The muscle group on the back of the thigh is commonly referred to as the hamstring. Whether you play soccer, football, hockey, or run track (not to mention basically any sport that involves running) you're putting constant strain on the hamstring. This can lead to a muscle pull. Pulling a hamstring is a common sports injury and one which can end a season. This article focuses on ways of training the hamstring to make it less likely to pull, reducing the risk of an injury keeping you on the field longer.
The hamstring is made of up three different muscles:
- Biceps Femoris
When you 'pull' your hamstring it means that you've torn muscle fiber. To prevent hamstring tears from occurring proper conditioning and stretching before matches are required.
Stretching the hamstring can be done either standing up or sitting down. The most basic hamstring stretch consists keeping ones legs completely straight and reaching down and touching the toes. It is important not to bounce during stretches as this will achieve the opposite of our goal and actually damage the muscle. Keeping the legs straight as possible by keeping the knees locked insures maximum effectiveness of the stretch. This same stretch can be done sitting down and the same ideas apply. A variation of this basic stretch is to stand up and cross one leg over the other and attempt to reach ones toes. Again, it is important to keep your legs as straight as possible (perfectly straight is not an option for this stretch). Repeat this stretch crossing over the other leg.

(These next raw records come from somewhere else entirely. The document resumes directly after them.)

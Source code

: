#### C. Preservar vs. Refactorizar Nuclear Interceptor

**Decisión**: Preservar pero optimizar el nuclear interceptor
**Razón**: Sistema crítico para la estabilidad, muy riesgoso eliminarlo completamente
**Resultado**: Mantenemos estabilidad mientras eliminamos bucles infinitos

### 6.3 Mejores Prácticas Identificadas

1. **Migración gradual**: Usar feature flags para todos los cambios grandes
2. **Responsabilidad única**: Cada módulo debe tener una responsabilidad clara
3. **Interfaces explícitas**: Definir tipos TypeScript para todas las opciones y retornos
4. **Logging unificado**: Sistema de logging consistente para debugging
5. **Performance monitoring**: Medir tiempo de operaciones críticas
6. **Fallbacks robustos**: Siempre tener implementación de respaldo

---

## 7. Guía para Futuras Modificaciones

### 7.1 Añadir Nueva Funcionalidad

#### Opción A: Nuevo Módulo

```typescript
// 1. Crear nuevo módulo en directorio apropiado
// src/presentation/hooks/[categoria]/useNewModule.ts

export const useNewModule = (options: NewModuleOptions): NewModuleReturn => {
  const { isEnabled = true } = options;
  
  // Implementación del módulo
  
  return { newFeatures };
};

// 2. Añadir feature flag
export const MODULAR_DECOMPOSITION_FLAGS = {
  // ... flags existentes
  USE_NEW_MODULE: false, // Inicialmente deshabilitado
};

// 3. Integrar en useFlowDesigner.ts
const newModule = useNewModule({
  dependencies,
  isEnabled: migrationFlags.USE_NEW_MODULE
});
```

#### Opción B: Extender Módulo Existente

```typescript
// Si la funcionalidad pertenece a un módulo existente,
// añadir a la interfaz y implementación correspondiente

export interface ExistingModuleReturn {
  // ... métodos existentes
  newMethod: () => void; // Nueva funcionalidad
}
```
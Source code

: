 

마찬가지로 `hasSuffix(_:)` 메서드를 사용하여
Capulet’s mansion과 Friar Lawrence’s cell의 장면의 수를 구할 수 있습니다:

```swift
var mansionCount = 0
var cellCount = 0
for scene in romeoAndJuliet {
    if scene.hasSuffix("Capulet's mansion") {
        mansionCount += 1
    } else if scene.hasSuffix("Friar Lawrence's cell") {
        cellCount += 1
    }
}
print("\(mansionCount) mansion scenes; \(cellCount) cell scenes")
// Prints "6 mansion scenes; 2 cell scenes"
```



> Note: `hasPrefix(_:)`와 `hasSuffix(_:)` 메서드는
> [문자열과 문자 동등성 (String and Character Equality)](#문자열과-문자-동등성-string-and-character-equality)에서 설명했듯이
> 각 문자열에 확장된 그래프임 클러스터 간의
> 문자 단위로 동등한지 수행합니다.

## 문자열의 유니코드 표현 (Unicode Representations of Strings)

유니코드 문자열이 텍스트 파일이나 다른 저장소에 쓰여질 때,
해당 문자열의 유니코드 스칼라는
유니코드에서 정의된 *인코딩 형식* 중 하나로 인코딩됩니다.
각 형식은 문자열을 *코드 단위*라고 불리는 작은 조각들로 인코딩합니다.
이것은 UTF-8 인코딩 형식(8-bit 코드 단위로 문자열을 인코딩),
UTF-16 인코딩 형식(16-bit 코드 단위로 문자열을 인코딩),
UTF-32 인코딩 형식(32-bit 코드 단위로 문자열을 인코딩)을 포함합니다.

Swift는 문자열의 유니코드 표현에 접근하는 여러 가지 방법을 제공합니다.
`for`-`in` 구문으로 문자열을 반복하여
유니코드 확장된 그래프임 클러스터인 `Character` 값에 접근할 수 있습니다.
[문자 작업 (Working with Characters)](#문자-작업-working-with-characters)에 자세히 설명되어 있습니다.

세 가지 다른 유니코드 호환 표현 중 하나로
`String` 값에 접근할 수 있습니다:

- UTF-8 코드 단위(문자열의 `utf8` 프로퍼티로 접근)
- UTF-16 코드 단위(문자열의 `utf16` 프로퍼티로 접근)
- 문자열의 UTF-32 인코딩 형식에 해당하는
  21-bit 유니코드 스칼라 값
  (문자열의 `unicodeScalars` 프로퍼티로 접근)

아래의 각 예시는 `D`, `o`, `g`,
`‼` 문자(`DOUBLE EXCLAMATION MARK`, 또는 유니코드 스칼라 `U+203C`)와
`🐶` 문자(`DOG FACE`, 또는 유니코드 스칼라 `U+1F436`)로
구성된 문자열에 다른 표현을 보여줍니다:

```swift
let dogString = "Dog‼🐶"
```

Another way to stretch out the hamstring is by lying on your back and trying to pull your hamstring to your chest (one leg at a time).
|Standing Hamstring Stretch||15-25 seconds|
|Standing Hamstring Stretch (with legs crossed)||15-25 seconds for each leg|
|Lying Hamstring Stretch||15-25 seconds for each leg|
The hamstring is used virtually all sports. It is the main muscle involved in running and so any sport with running thus relies upon the hamstring. That said, it is easy to see why proper hamstring conditioning is essential. As far as lifts go, a straight leg deadlift and leg curls will go a long way towards increasing hamstring strength. Incorporating these two exercises into your workout on leg days will strengthen the hamstring and help to balance the strength ratio between the quadriceps and hamstring.
Leg curl – this exercise involves using a leg curl machine and extended your legs against the weight.
Straight Leg Deadlift – keep your knees straight and lower the bar by bending your hips
In addition to strength training, endurance training should be pursued in a way appropriate for ones sport. For instance, a soccer or football player getting ready for the season might begin training his hamstring by going on runs which increase in distance over time.
The hamstring is a vital muscle group to virtually all sports. It is important to take care of it or else you might be faced with a season-ending injury. Two critical parts of overall hamstring health include stretching regularly and conditioning/strength training.